Jumat, 15 September 2017

Sekjen PBB Minta Myanmar Hentikan Aksi Militer pada Rohingya


Sekjen PBB Minta Myanmar Hentikan Aksi Militer pada Rohingya 
Ilustrasi tentara Myanmar yang diminta PBB hentikan kekerasan terhadap Rohingya. (Reuters/Soe Zeya Tun)


Jakarta, CB -- Sekretaris Jenderal Perserikatan Bangsa-Bangsa Antonio Guterres meminta pemerintah Myanmar untuk menghentikan aksi militer dan mengakhiri kekerasan terhadap etnis minoritas Rohingya.

Hal tersebut disampaikan pada Kamis (14/9), setelah kekerasan berkepanjangan memaksa 370 ribu warga Muslim tersebut mengungsi ke Bangladesh, sementara 1.000 lainnya diperkirakan tewas.

Mereka mengalami persekusi oleh militer Myanmar yang menggelar operasi pembersihan sejak 25 Agustus lalu, dengan alasan merespons seranga kelompok bersenjata Rohingya terhadap sejumlah kantor polisi dan sebuah pangkalan militer.

"Saya meminta otoritas Myanmar untuk menghentikan aksi militer, akhiri kekerasan, menjunjung hukum dan mengakui hak kepulangan mereka yang sudah meninggalkan negara," kata Guterres.

Muslim Rohingya "mesti diberikan kewarganegaraan, atau setidaknya untuk saat ini, status legal yang memungkinkan mereka menjalani kehidupan normal, termasuk kebebasan bergerak dan akses ke pasar buruh, pendidikan dan layanan kesehatan.

Pemimpin de facto Myanmar, Penasihat Negara Aung San Suu Kyi, membatalkan kunjungannya ke PBB bulan ini seiring dengan eskalasi krisis di negara bagian Rakhine ini.

Ia telah berulang kali menerima kritik karena responsnya terhadap krisis tersebut.

Para pengungsi berbondong-bondong melintasi Bangladesh dengan membawa kisah pembunuhan, pemerkosaan dan penghancuran.


Beberapa di antara mereka terluka karena ranjau yang diduga ditanam Myanmar di sepanjang perbatasan. Sementara beberapa lainnya menceritakan penyiksaan hingga mati dan pembakaran hidup-hidup.
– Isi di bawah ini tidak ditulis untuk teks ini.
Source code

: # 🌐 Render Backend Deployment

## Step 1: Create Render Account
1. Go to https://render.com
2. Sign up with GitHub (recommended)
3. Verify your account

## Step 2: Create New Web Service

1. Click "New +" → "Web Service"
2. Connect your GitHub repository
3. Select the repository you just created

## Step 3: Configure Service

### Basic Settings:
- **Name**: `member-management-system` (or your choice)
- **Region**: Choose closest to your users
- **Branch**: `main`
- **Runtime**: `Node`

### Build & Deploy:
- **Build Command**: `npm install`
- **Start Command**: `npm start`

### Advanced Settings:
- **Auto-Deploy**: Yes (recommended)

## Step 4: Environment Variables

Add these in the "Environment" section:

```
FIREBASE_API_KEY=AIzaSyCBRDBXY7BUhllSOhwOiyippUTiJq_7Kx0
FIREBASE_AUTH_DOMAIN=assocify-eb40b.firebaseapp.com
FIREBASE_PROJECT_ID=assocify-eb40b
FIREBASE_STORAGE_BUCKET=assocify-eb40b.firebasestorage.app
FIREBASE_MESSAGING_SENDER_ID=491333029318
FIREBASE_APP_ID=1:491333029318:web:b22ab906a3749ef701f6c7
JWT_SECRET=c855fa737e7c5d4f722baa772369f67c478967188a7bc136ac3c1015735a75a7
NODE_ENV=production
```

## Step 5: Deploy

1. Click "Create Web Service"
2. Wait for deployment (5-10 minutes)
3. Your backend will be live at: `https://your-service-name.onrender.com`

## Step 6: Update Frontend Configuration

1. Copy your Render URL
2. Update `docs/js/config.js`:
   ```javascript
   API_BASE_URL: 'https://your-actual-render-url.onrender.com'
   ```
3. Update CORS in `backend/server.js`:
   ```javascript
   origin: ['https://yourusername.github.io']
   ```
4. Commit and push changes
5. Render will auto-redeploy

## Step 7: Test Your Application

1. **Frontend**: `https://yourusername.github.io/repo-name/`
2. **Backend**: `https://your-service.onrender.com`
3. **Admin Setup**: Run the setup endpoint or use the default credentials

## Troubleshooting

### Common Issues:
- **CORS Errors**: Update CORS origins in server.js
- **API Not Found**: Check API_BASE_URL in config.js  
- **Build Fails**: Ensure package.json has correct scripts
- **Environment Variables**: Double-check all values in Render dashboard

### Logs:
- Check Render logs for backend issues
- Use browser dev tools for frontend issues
Guterres mengatakan banyak perempuan dan anak-anak yang tiba di Bangladesh "lapar dan kekurangan nutrisi," Laporan serangan oleh pasukan Myanmar terhadap warga sipil "sangat tidak bisa diterima."

Selain meminta negara-negara lain untuk menyalurkan bantuan, Guterres menyebut situasi kemanusiaan di Rakhine sebagai "bencana besar."

"Duka yang dibiarkan selama beberapa dekade kini tereskalasi hingga ke luar perbatasan Myanmar, mengganggu stabilitas kawasan," ujarnya sebagaimana dikutip CNN.